- **THE TASK**:
From the listing below, extract each line containing the string "file".

- **DATA FOR REVIEW**:
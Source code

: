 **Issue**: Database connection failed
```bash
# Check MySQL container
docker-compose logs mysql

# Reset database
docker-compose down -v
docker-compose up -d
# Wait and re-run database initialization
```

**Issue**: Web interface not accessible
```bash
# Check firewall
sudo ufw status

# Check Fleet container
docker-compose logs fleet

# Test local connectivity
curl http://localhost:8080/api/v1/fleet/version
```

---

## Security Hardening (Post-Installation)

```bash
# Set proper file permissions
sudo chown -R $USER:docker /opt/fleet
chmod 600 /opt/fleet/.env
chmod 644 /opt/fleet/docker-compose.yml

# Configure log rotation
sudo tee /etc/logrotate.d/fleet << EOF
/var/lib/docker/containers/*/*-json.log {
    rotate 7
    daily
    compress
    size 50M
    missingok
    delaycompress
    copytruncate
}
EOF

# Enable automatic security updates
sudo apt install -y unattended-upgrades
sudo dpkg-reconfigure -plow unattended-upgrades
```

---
* * *
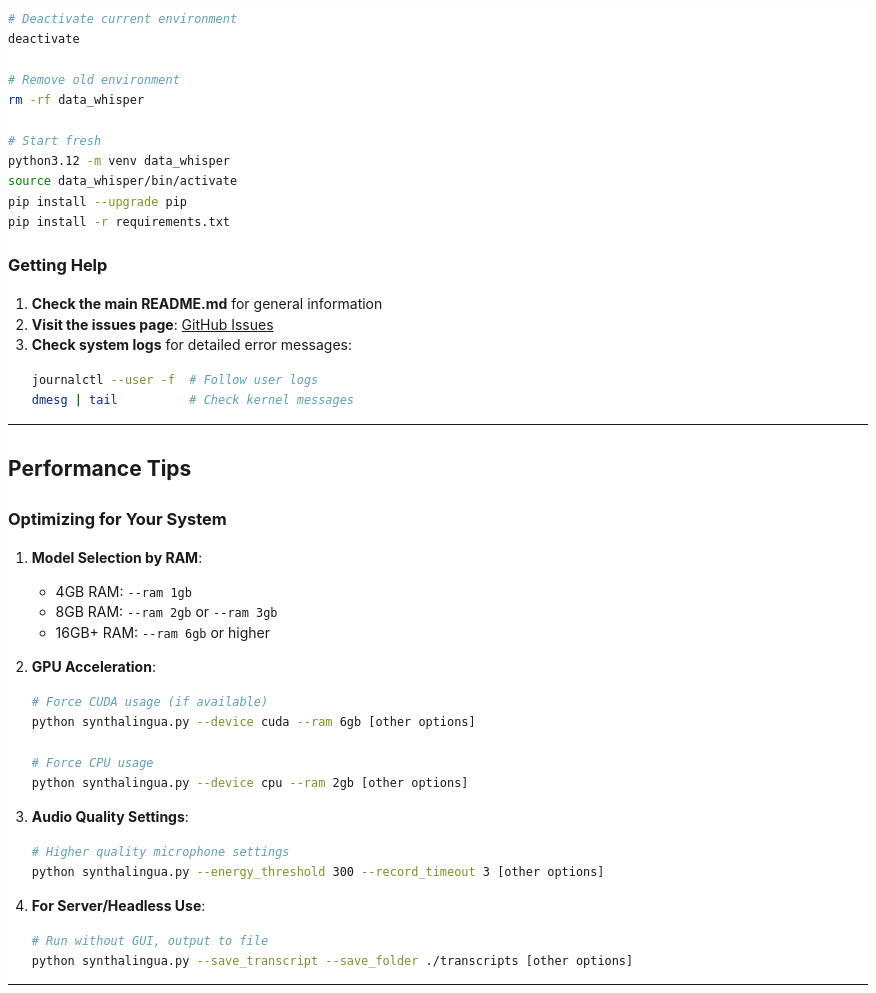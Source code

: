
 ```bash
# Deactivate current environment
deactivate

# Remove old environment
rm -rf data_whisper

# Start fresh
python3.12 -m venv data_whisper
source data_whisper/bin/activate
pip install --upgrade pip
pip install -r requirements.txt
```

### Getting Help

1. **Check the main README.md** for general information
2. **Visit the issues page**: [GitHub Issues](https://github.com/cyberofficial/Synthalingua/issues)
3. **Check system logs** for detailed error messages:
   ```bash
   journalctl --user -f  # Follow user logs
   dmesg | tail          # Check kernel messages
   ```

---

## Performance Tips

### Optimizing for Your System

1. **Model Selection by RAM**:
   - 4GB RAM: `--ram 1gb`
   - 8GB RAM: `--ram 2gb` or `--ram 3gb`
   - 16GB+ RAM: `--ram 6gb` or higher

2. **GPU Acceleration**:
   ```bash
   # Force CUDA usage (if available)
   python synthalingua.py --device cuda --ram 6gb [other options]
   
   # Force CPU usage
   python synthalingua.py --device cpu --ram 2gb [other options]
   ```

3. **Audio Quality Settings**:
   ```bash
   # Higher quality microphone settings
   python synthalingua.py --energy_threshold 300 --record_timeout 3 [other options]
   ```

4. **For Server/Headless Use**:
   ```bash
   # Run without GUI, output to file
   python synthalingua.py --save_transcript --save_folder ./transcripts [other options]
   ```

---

- **REPLY TO THE EXERCISE**:
# Set proper file permissions
   # Run without GUI, output to file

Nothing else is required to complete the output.